AIM OF THE TASK: Provide again, from the entries below, every line from the one containing "we consider \gcp." through the one containing "that the local", exactly as written, and no other line.

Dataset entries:
--*--

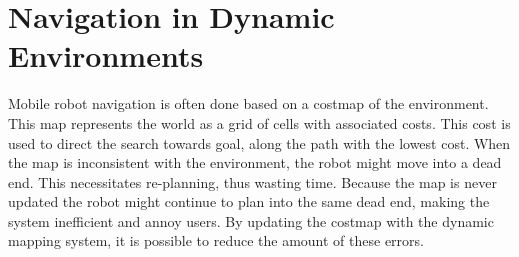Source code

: \section{Navigation in Dynamic Environments}
Mobile robot navigation is often done based on a costmap of the environment. This map represents the world as a grid of cells with associated costs. This cost is used to direct the search towards goal, along the path with the lowest cost. When the map is inconsistent with the environment, the robot might move into a dead end. This necessitates re-planning, thus wasting time. Because the map is never updated the robot might continue to plan into the same dead end, making the system inefficient and annoy users. By updating the costmap with the dynamic mapping system, it is possible to reduce the amount of these errors.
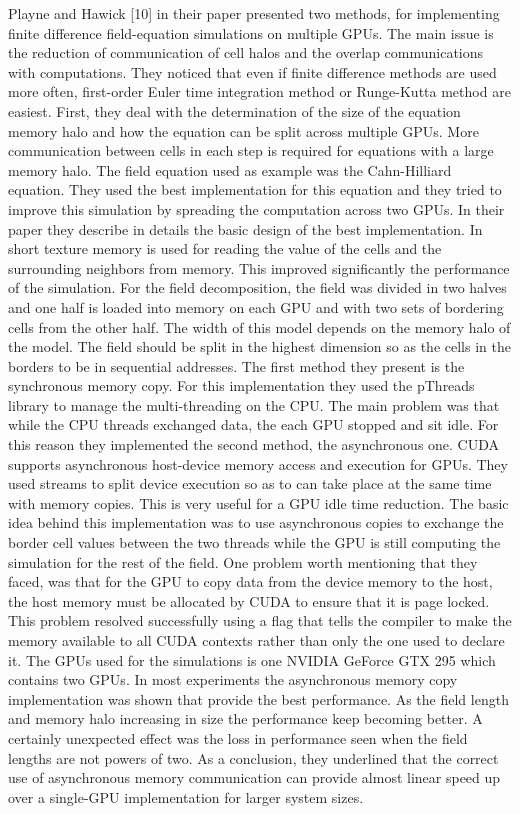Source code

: Playne and Hawick [10] in their paper presented two methods, for implementing finite difference field-equation simulations on multiple GPUs. The main issue is the reduction of communication of cell halos and the overlap communications with computations. They noticed that even if finite difference methods are used more often, first-order Euler time integration method or Runge-Kutta method are easiest. First, they deal with the determination of the size of the equation memory halo and how the equation can be split across multiple GPUs. More communication between cells in each step is required for equations with a large memory halo. The field equation used as example was the Cahn-Hilliard equation. They used the best implementation for this equation and they tried to improve this simulation by spreading the computation across two GPUs. In their paper they describe in details the basic design of the best implementation. In short texture memory is used for reading the value of the cells and the surrounding neighbors from memory. This improved significantly the performance of the simulation. For the field decomposition, the field was divided in two halves and one half is loaded into memory on each GPU and with two sets of bordering cells from the other half. The width of this model depends on the memory halo of the model. The field should be split in the highest dimension so as the cells in the borders to be in sequential addresses. The first method they present is the synchronous memory copy. For this implementation they used the pThreads library to manage the multi-threading on the CPU. The main problem was that while the CPU threads exchanged data, the each GPU stopped and sit idle. For this reason they implemented the second method, the asynchronous one. CUDA supports asynchronous host-device memory access and execution for GPUs. They used streams to split device execution so as to can take place at the same time with memory copies. This is very useful for a GPU idle time reduction. The basic idea behind this implementation was to use asynchronous copies to exchange the border cell values between the two threads while the GPU is still computing the simulation for the rest of the field. One problem worth mentioning that they faced, was that for the GPU to copy data from the device memory to the host, the host memory must be allocated by CUDA to ensure that it is page locked. This problem resolved successfully using a flag that tells the compiler to make the memory available to all CUDA contexts rather than only the one used to declare it. The GPUs used for the simulations is one NVIDIA GeForce GTX 295 which contains two GPUs. In most experiments the asynchronous memory copy implementation was shown that provide the best performance. As the field length and memory halo increasing in size the performance keep becoming better. A certainly unexpected effect was the loss in performance seen when the field lengths are not powers of two. As a conclusion, they underlined that the correct use of asynchronous memory communication can provide almost linear speed up over a single-GPU implementation for larger system sizes.


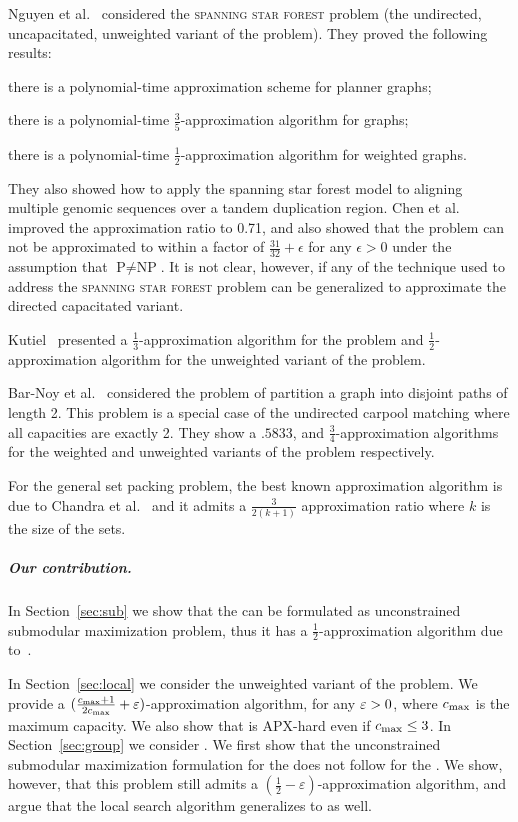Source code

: Nguyen et al.~\cite{nguyen2008approximating} considered
the \textsc{spanning star forest} problem (the undirected,
uncapacitated, unweighted variant of the problem).  They proved the
following results:
\begin{inparaenum}[(i)]
\item there is a polynomial-time approximation scheme for planner graphs;
\item there is a polynomial-time $\frac{3}{5}$-approximation algorithm for graphs;
\item there is a polynomial-time $\frac{1}{2}$-approximation algorithm for weighted graphs.
\end{inparaenum}
They also showed how to apply the spanning star forest model to
aligning multiple genomic sequences over a tandem duplication region.
Chen et al.~\cite{chen2007improved} improved the approximation ratio
to 0.71, and also showed that the problem can not be approximated to
within a factor of $\frac{31}{32} + \epsilon$ for any $\epsilon > 0$
under the assumption that $\text{P} \neq \text{NP}$.  It is not clear,
however, if any of the technique used to address the
\textsc{spanning star forest} problem can be generalized to approximate the
directed capacitated variant.

Kutiel~\cite{kutiel2016} presented a $\frac{1}{3}$-approximation
algorithm for the problem and $\frac{1}{2}$-approximation algorithm for the
unweighted variant of the problem.

Bar-Noy et al.~\cite{bar2015improved} considered the problem of partition a
graph into disjoint paths of length 2.
This problem is a special case of the undirected carpool matching
where all capacities are exactly 2.
They show a $.5833$, and $\frac{3}{4}$-approximation algorithms for the weighted
and unweighted variants of the problem respectively.

For the general set packing problem, the best known approximation algorithm is
due to Chandra et al.~\cite{chandra2001greedy} and it admits a 
$\frac{3}{2(k +1)}$ approximation ratio where $k$ is the size of the sets.


\subparagraph{Our contribution.}
%
In Section~\ref{sec:sub} we show that the \carpool can be formulated as
unconstrained submodular maximization problem, thus it has a
$\frac{1}{2}$-approximation algorithm due to~\cite{BFNS15}.  

In Section~\ref{sec:local} we consider the unweighted variant of the
problem.  We provide a $(\frac{c_{\max}+1}{2c_{\max}} + \varepsilon)$-approximation
algorithm, for any $\varepsilon>0$, where $c_{\max}$ is the maximum capacity.
We also show that \carpool is APX-hard even if $c_{\max} \leq 3$.
%
In Section~\ref{sec:group} we consider \gcp.  
We first show that the unconstrained submodular maximization formulation for
the \carpool does not follow for the \gcp.
We show, however, that this problem still admits
a $(\frac{1}{2} -\varepsilon)$-approximation algorithm, and argue that the local
search algorithm generalizes to \gcp as well.
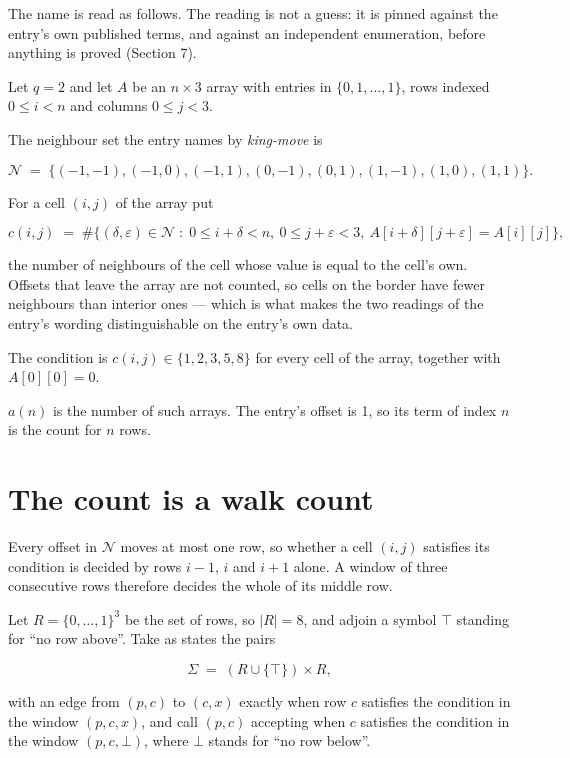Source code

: \documentclass[11pt]{article}
\theoremstyle{definition}
\begin{document}
The name is read as follows. The reading is not a guess: it is pinned against the entry's own published terms, and against an independent enumeration, before anything is proved (Section 7).

Let $q = 2$ and let $A$ be an $n \times 3$ array with entries in $\{0,1,\dots,1\}$, rows indexed $0 \le i < n$ and columns $0 \le j < 3$.

The neighbour set the entry names by {\itshape king-move} is

\[\mathcal{N} \;=\; \{(-1,-1), (-1,0), (-1,1), (0,-1), (0,1), (1,-1), (1,0), (1,1)\}.\]

For a cell $(i,j)$ of the array put

\[c(i,j) \;=\; \#\bigl\{(\delta,\varepsilon)\in\mathcal{N} \;:\; 0\le i+\delta<n,\ 0\le j+\varepsilon<3,\ A[i+\delta][j+\varepsilon] = A[i][j]\bigr\},\]

the number of neighbours of the cell whose value is equal to the cell's own. Offsets that leave the array are not counted, so cells on the border have fewer neighbours than interior ones --- which is what makes the two readings of the entry's wording distinguishable on the entry's own data.

The condition is $c(i,j) \in \{1, 2, 3, 5, 8\}$ for every cell of the array, together with $A[0][0]=0$.

$a(n)$ is the number of such arrays. The entry's offset is 1, so its term of index $n$ is the count for $n$ rows.

\section{The count is a walk count}

Every offset in $\mathcal{N}$ moves at most one row, so whether a cell $(i,j)$ satisfies its condition is decided by rows $i-1$, $i$ and $i+1$ alone. A window of three consecutive rows therefore decides the whole of its middle row.

Let $R = \{0,\dots,1\}^{3}$ be the set of rows, so $|R| = 8$, and adjoin a symbol $\top$ standing for ``no row above''. Take as states the pairs

\[\Sigma \;=\; (R \cup \{\top\}) \times R,\]

with an edge from $(p,c)$ to $(c,x)$ exactly when row $c$ satisfies the condition in the window $(p,c,x)$, and call $(p,c)$ accepting when $c$ satisfies the condition in the window $(p,c,\bot)$, where $\bot$ stands for ``no row below''.
\end{document}
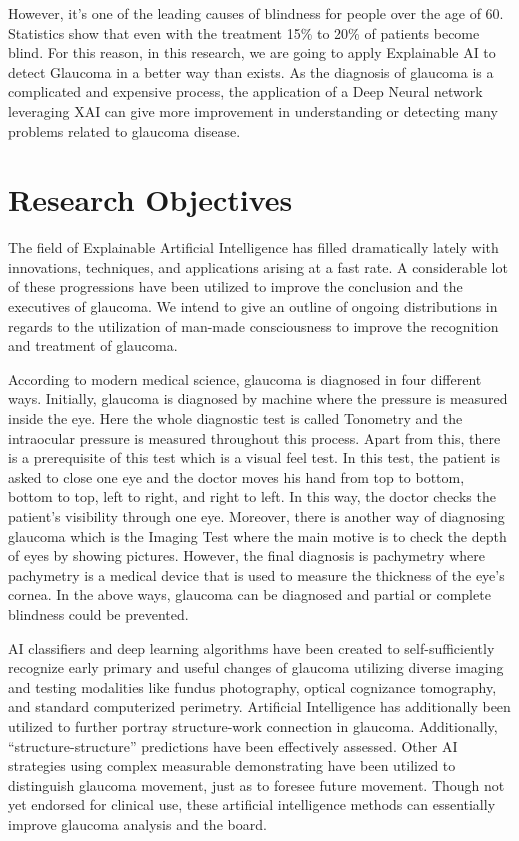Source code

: \vspace{5mm}
However, it's one of the leading causes of blindness for people over the age of 60. Statistics show that even with the treatment 15\% to 20\% of patients become blind. For this reason, in this research, we are going to apply Explainable AI to detect Glaucoma in a better way than exists. As the diagnosis of glaucoma is a complicated and expensive process, the application of a Deep Neural network leveraging XAI can give more improvement in understanding or detecting many problems related to glaucoma disease.

\section{Research Objectives}
The field of Explainable Artificial Intelligence has filled dramatically lately with innovations, techniques, and applications arising at a fast rate. A considerable lot of these progressions have been utilized to improve the conclusion and the executives of glaucoma. We intend to give an outline of ongoing distributions in regards to the utilization of man-made consciousness to improve the recognition and treatment of glaucoma.

\vspace{5mm}
According to modern medical science, glaucoma is diagnosed in four different ways. Initially, glaucoma is diagnosed by machine where the pressure is measured inside the eye. Here the whole diagnostic test is called Tonometry and the intraocular pressure is measured throughout this process. Apart from this, there is a prerequisite of this test which is a visual feel test. In this test, the patient is asked to close one eye and the doctor moves his hand from top to bottom, bottom to top, left to right, and right to left. In this way, the doctor checks the patient’s visibility through one eye. Moreover, there is another way of diagnosing glaucoma which is the Imaging Test where the main motive is to check the depth of eyes by showing pictures. However, the final diagnosis is pachymetry where pachymetry is a medical device that is used to measure the thickness of the eye’s cornea. In the above ways, glaucoma can be diagnosed and partial or complete blindness could be prevented.

\vspace{5mm}
AI classifiers and deep learning algorithms have been created to self-sufficiently recognize early primary and useful changes of glaucoma utilizing diverse imaging and testing modalities like fundus photography, optical cognizance tomography, and standard computerized perimetry. Artificial Intelligence has additionally been utilized to further portray structure-work connection in glaucoma. Additionally, “structure-structure” predictions have been effectively assessed. Other AI strategies using complex measurable demonstrating have been utilized to distinguish glaucoma movement, just as to foresee future movement. Though not yet endorsed for clinical use, these artificial intelligence methods can essentially improve glaucoma analysis and the board.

--*--

REPLY TO THE EXERCISE:
In Section~\ref{sec:group} we consider \gcp.  
We first show that the unconstrained submodular maximization formulation for
the \carpool does not follow for the \gcp.
We show, however, that this problem still admits
a $(\frac{1}{2} -\varepsilon)$-approximation algorithm, and argue that the local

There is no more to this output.